Abstract: The reliable identification of presence or absence of biological agents (targets), such as viruses or bacteria, is crucial for many applications from health care to biodiversity. If genomic sequences of targets are known, hybridization reactions between oligonucleotide probes and targets performed on suitable DNA microarrays will allow to infer presence or absence from the observed pattern of hybridization. Targets, for example all known strains of HIV, are often closely related and finding unique probes becomes impossible. We employ a group testing approach, where groups of targets are defined by the same, non-unique, oligonucleotide probe binding to them.
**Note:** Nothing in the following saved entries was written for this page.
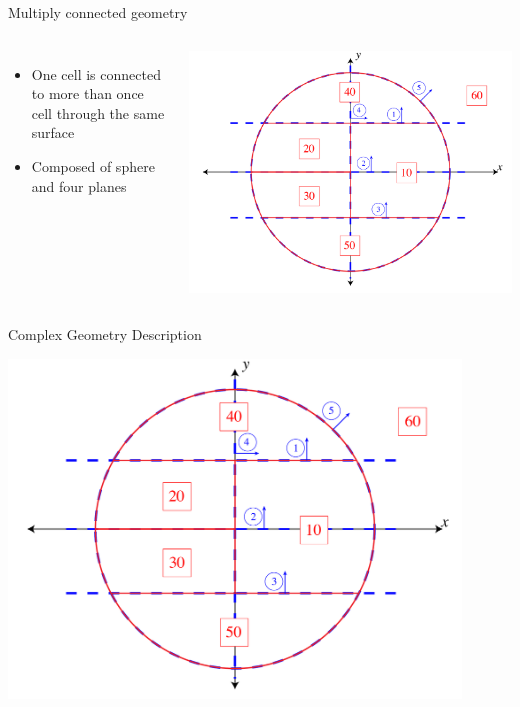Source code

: \documentclass[color={usenames, dvipsnames},ignorenonframetext]{beamer}
\begin{document}
\begin{frame}{Multiply connected geometry}
\begin{columns}[c]
\begin{itemize}
  \item One cell is connected to more than once cell through the same surface
  \item Composed of sphere and four planes
\end{itemize}

    \includegraphics[width=\textwidth, keepaspectratio]{test_geom_1}
\end{columns}
\end{frame}

\begin{frame}{Complex Geometry Description}
  \begin{center}
    \includegraphics[width=0.9\textwidth, keepaspectratio]{test_geom_1}
  \end{center}
\end{frame}
\end{document}
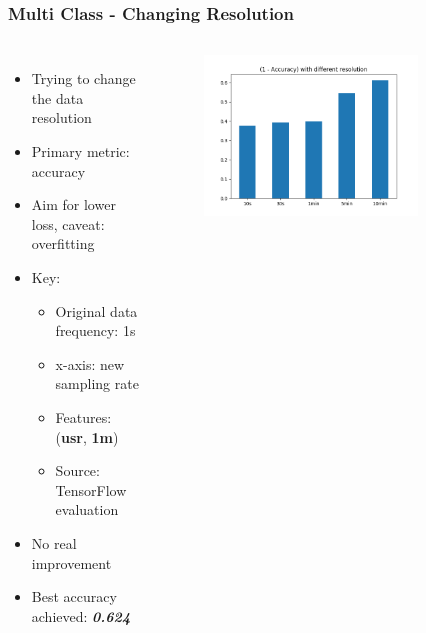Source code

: \documentclass[aspectratio=169,11pt,hyperref={colorlinks=true}]{beamer}
\begin{document}
\begin{frame}
    \frametitle{Multi Class - Changing Resolution}
    \begin{columns}
        \begin{itemize}
            \item{Trying to change the data resolution}
            \item{Primary metric: accuracy}
            \item{Aim for lower loss, caveat: overfitting}
            \item{Key:}
            \begin{itemize}
              \item{Original data frequency: 1s}
              \item{x-axis: new sampling rate}
              \item{Features: (\textbf{usr}, \textbf{1m})}
              \item{Source: TensorFlow evaluation}
            \end{itemize}
            \item{No real improvement}
            \item{Best accuracy achieved: \emph{\textbf{0.624}}}
        \end{itemize}
        \begin{center}
        \begin{figure}
          \includegraphics[width=0.8\textwidth,height=0.4\textheight]{graphs/accuracy_by_sampling-node_provider_all.png}
        \end{figure}
        \begin{figure}

\end{figure}
\end{center}
\end{columns}
\end{frame}
\end{document}
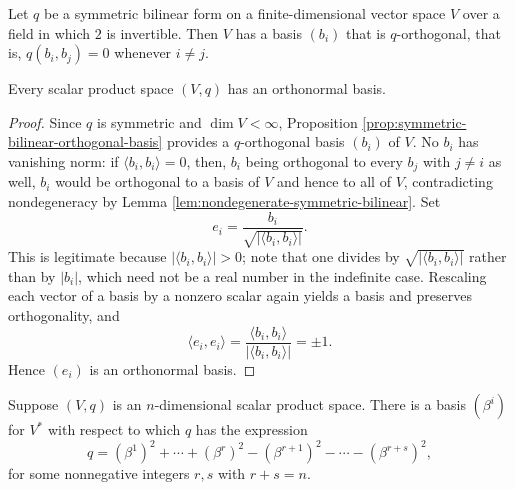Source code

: \begin{proposition}
\label{prop:symmetric-bilinear-orthogonal-basis}
\mathlibok
Let $q$ be a symmetric bilinear form on a finite-dimensional vector space $V$ over a field in which $2$ is invertible. Then $V$ has a basis $(b_i)$ that is $q$-orthogonal, that is, $q(b_i, b_j) = 0$ whenever $i \neq j$.
\end{proposition}

\begin{proposition}
\label{prop:scalar-product-orthonormal-basis}
\leanok
{}
Every scalar product space $(V,q)$ has an orthonormal basis.
\end{proposition}

\begin{proof}
\leanok
{}
Since $q$ is symmetric and $\dim V < \infty$, Proposition \ref{prop:symmetric-bilinear-orthogonal-basis} provides a $q$-orthogonal basis $(b_i)$ of $V$. No $b_i$ has vanishing norm: if $\langle b_i, b_i \rangle = 0$, then, $b_i$ being orthogonal to every $b_j$ with $j \neq i$ as well, $b_i$ would be orthogonal to a basis of $V$ and hence to all of $V$, contradicting nondegeneracy by Lemma \ref{lem:nondegenerate-symmetric-bilinear}. Set
\[
e_i = \frac{b_i}{\sqrt{|\langle b_i, b_i \rangle|}}.
\]
This is legitimate because $|\langle b_i, b_i \rangle| > 0$; note that one divides by $\sqrt{|\langle b_i,b_i\rangle|}$ rather than by $|b_i|$, which need not be a real number in the indefinite case. Rescaling each vector of a basis by a nonzero scalar again yields a basis and preserves orthogonality, and
\[
\langle e_i, e_i \rangle = \frac{\langle b_i, b_i \rangle}{|\langle b_i, b_i \rangle|} = \pm 1 .
\]
Hence $(e_i)$ is an orthonormal basis.
\end{proof}

\begin{corollary}
\label{cor:scalar-product-signature-form}
\leanok
{}
Suppose $(V, q)$ is an $n$-dimensional scalar product space. There is a basis $(\beta^i)$ for $V^*$ with respect to which $q$ has the expression
\[
q = (\beta^1)^2 + \cdots + (\beta^r)^2 - (\beta^{r+1})^2 - \cdots - (\beta^{r+s})^2,
\]
for some nonnegative integers $r, s$ with $r + s = n$.
\end{corollary}

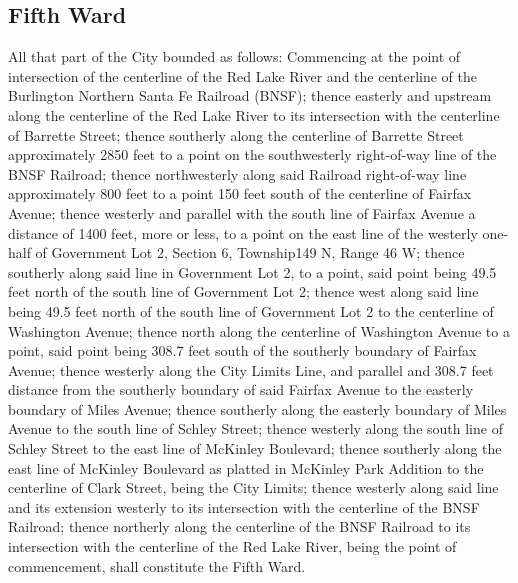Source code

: \subsection{Fifth Ward}
All that part of the City bounded as follows:  Commencing at the point of intersection of the centerline of the Red Lake River and the centerline of the Burlington Northern Santa Fe Railroad (BNSF); thence easterly and upstream along the centerline of the Red Lake River to its intersection with the centerline of Barrette Street; thence southerly along the centerline of Barrette Street approximately 2850 feet to a point on the southwesterly right-of-way line of the BNSF Railroad; thence northwesterly along said Railroad right-of-way line approximately 800 feet to a point 150 feet south of the centerline of Fairfax Avenue; thence westerly and parallel with the south line of Fairfax Avenue a distance of 1400 feet, more or less, to a point on the east line of the westerly one-half of Government Lot 2, Section 6, Township149 N, Range 46 W; thence southerly along said line in Government Lot 2, to a point, said point being 49.5 feet north of the south line of Government Lot 2; thence west along said line being 49.5 feet north of the south line of Government Lot 2 to the centerline of Washington Avenue; thence north along the centerline of Washington Avenue to a point, said point being 308.7 feet south of the southerly boundary of Fairfax Avenue; thence westerly along the City Limits Line, and parallel and 308.7 feet distance from the southerly boundary of said Fairfax Avenue to the easterly boundary of Miles Avenue; thence southerly along the easterly boundary of Miles Avenue to the  south line of Schley Street; thence westerly along the south line of Schley Street to the east line of McKinley Boulevard; thence southerly along the east line of McKinley Boulevard as platted in McKinley Park Addition to the centerline of Clark Street, being the City Limits; thence westerly along said line and its extension westerly to its intersection with the centerline of the  BNSF Railroad; thence northerly along the centerline of the BNSF Railroad to its intersection with the centerline of the Red Lake River, being the point of commencement, shall constitute the Fifth Ward.

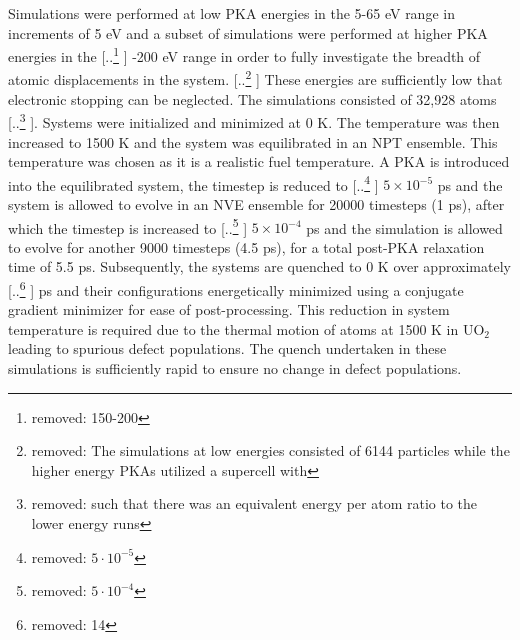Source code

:\documentclass[review]{elsarticle} %
\providecommand{\DIFaddtex}[1]{{\protect\color{blue} \sf #1}} %
\providecommand{\DIFdeltex}[1]{{\protect\color{red} [..\footnote{removed: #1} ]}} %
\providecommand{\DIFaddbegin}{} %
\providecommand{\DIFaddend}{} %
\providecommand{\DIFdelbegin}{} %
\providecommand{\DIFdelend}{} %
\providecommand{\DIFadd}[1]{\texorpdfstring{\DIFaddtex{#1}}{#1}} %
\providecommand{\DIFdel}[1]{\texorpdfstring{\DIFdeltex{#1}}{}} %
\newcommand{\DIFscaledelfig}{0.5}
\newlength{\DIFdelgraphicswidth} %
\newlength{\DIFdelgraphicsheight} %
\newcommand{\DIFaddincludegraphics}[2][]{{\color{blue}\fbox{\DIFOincludegraphics[#1]{#2}}}} %
\newcommand{\DIFdelincludegraphics}[2][]{%
\sbox{\DIFdelgraphicsbox}{\DIFOincludegraphics[#1]{#2}}%
\settoboxwidth{\DIFdelgraphicswidth}{\DIFdelgraphicsbox} %
\settoboxtotalheight{\DIFdelgraphicsheight}{\DIFdelgraphicsbox} %
\scalebox{\DIFscaledelfig}{%
\parbox[b]{\DIFdelgraphicswidth}{\usebox{\DIFdelgraphicsbox}\\[-\baselineskip] \rule{\DIFdelgraphicswidth}{0em}}\llap{\resizebox{\DIFdelgraphicswidth}{\DIFdelgraphicsheight}{%
\setlength{\unitlength}{\DIFdelgraphicswidth}%
\begin{picture}(1,1)%
\thicklines\linethickness{2pt} %
{\color[rgb]{1,0,0}\put(0,0){\framebox(1,1){}}}%
{\color[rgb]{1,0,0}\put(0,0){\line( 1,1){1}}}%
{\color[rgb]{1,0,0}\put(0,1){\line(1,-1){1}}}%
\end{picture}%
}\hspace*{3pt}}} %
} %
\DeclareRobustCommand{\DIFaddbegin}{\DIFOaddbegin \let\includegraphics\DIFaddincludegraphics} %
\DeclareRobustCommand{\DIFaddend}{\DIFOaddend \let\includegraphics\DIFOincludegraphics} %
\DeclareRobustCommand{\DIFdelbegin}{\DIFOdelbegin \let\includegraphics\DIFdelincludegraphics} %
\DeclareRobustCommand{\DIFdelend}{\DIFOaddend \let\includegraphics\DIFOincludegraphics} %
\begin{document}
Simulations were performed at low PKA energies in the 5-65 eV range in increments of 5 eV and a subset of simulations were performed at higher PKA energies in the \DIFdelbegin \DIFdel{150-200 }\DIFdelend \DIFaddbegin \DIFadd{100-200 }\DIFaddend eV range in order to fully investigate the breadth of atomic displacements in the system. \DIFdelbegin \DIFdel{The simulations at low energies consisted of 6144 particles while the higher energy PKAs utilized a supercell with }\DIFdelend \DIFaddbegin \DIFadd{These energies are sufficiently low that electronic stopping can be neglected. The simulations consisted of }\DIFaddend 32,928 atoms\DIFdelbegin \DIFdel{such that there was an equivalent energy per atom ratio to the lower energy runs}\DIFdelend . Systems were initialized and minimized at 0 K. The temperature was then increased to 1500 K and the system was equilibrated in an NPT ensemble. This temperature was chosen as it is a realistic fuel temperature. A PKA is introduced into the equilibrated system, the timestep is reduced to \DIFdelbegin \DIFdel{$5\cdot10^{-5}$ }\DIFdelend \DIFaddbegin \DIFadd{$5\times10^{-5}$ }\DIFaddend ps and the system is allowed to evolve in an NVE ensemble for 20000 timesteps (1 ps), after which the timestep is increased to \DIFdelbegin \DIFdel{$5\cdot10^{-4}$ }\DIFdelend \DIFaddbegin \DIFadd{$5\times10^{-4}$ }\DIFaddend ps and the simulation is allowed to evolve for another 9000 timesteps (4.5 ps), for a total post-PKA relaxation time of 5.5 ps. Subsequently, the systems are quenched to 0 K over approximately \DIFdelbegin \DIFdel{14 }\DIFdelend \DIFaddbegin \DIFadd{10 }\DIFaddend ps and their configurations energetically minimized using a conjugate gradient minimizer for ease of post-processing. \DIFaddbegin \DIFadd{This reduction in system temperature is required due to the thermal motion of atoms at 1500 K in UO$_2$ leading to spurious defect populations. The quench undertaken in these simulations is sufficiently rapid to ensure no change in defect populations.
}\DIFaddend 
\end{document}
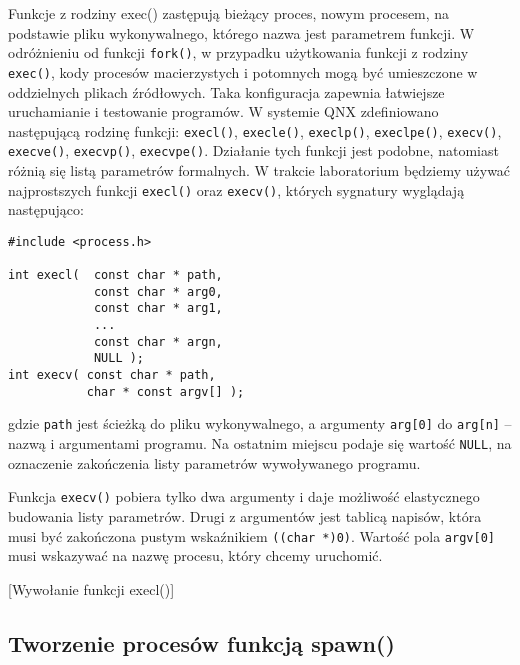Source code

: Funkcje z rodziny exec() zastępują bieżący proces, nowym procesem, na podstawie
pliku wykonywalnego, którego nazwa jest parametrem funkcji. W odróżnieniu od
funkcji \texttt{fork()},  w przypadku użytkowania funkcji z rodziny
\texttt{exec()}, kody procesów macierzystych i potomnych mogą być umieszczone w
oddzielnych plikach źródłowych. Taka konfiguracja zapewnia łatwiejsze
uruchamianie i testowanie programów. W systemie QNX zdefiniowano następującą
rodzinę funkcji: \texttt{execl()}, \texttt{execle()}, \texttt{execlp()},
\texttt{execlpe()}, \texttt{execv()}, \texttt{execve()}, \texttt{execvp()},
\texttt{execvpe()}. Działanie tych funkcji jest podobne, natomiast różnią się
listą parametrów formalnych. W trakcie laboratorium będziemy używać
najprostszych funkcji \texttt{execl()} oraz \texttt{execv()}, których sygnatury
wyglądają następująco:

\begin{lstlisting}[style=MyCStyle]
#include <process.h>

int execl(  const char * path,
            const char * arg0,
            const char * arg1,
            ...
            const char * argn,
            NULL );
int execv( const char * path,
           char * const argv[] );
\end{lstlisting}

gdzie \texttt{path} jest ścieżką do pliku wykonywalnego, a argumenty
\texttt{arg[0]} do \texttt{arg[n]} -- nazwą i argumentami programu. Na ostatnim
miejscu podaje się wartość \texttt{NULL}, na oznaczenie zakończenia listy
parametrów wywoływanego programu.

Funkcja \texttt{execv()} pobiera tylko dwa argumenty i daje możliwość
elastycznego budowania listy parametrów. Drugi z argumentów jest tablicą
napisów, która musi być zakończona pustym wskaźnikiem \texttt{((char *)0)}.
Wartość pola \texttt{argv[0]} musi wskazywać na nazwę procesu, który chcemy
uruchomić.

\begin{example}{[Wywołanie funkcji execl()]}
  \label{ex:WHF3V}
  
\end{example}

\subsection{Tworzenie procesów funkcją spawn()}

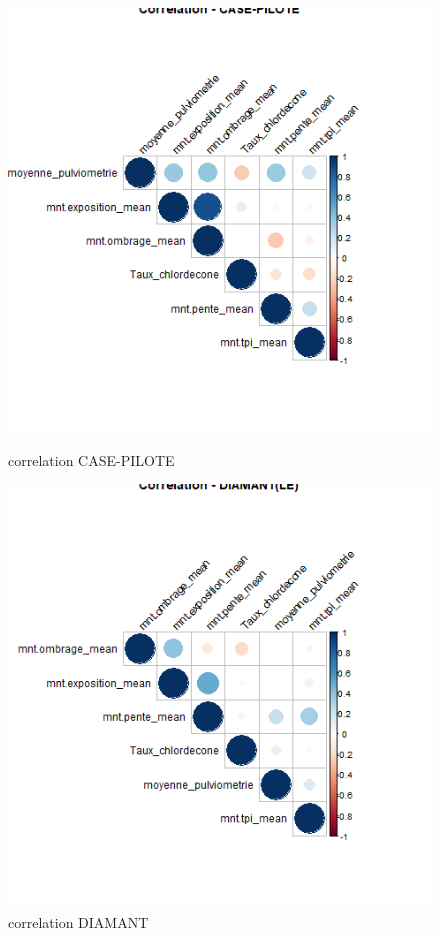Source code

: \documentclass{report}
\begin{document}
\begin{figure}[H]
\begin{minipage}[t]{0.45\linewidth}
\centering
\includegraphics[width =
0.6\linewidth]{correlation_CASE-PILOTE.png}
\caption{correlation CASE-PILOTE}
\end{minipage}
\hfill
\begin{minipage}[t]{0.45\linewidth}
\includegraphics[width = 0.6
\linewidth]{correlation_DIAMANT(LE).png}
\caption{correlation DIAMANT}
\end{minipage}
\end{figure}
\end{document}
In combination with decoding techniques from statistical group testing, this allows to detect known targets with great success. Note, that here the group testing design cannot be chosen arbitrarily. It is selected from all the sets defined by the non-unique probes. Of great relevance, however, is the problem of identifying the presence of previously unknown targets or of targets that evolve rapidly. We present the first approach to decode hybridization experiments using non-unique probes when targets are related by a phylogenetic tree. By use of a Bayesian framework and a Markov chain Monte Carlo approach we are able to identify over 95% of known targets and assign up to 70% of unknown targets to their correct clade in hybridization simulations on biological and simulated data.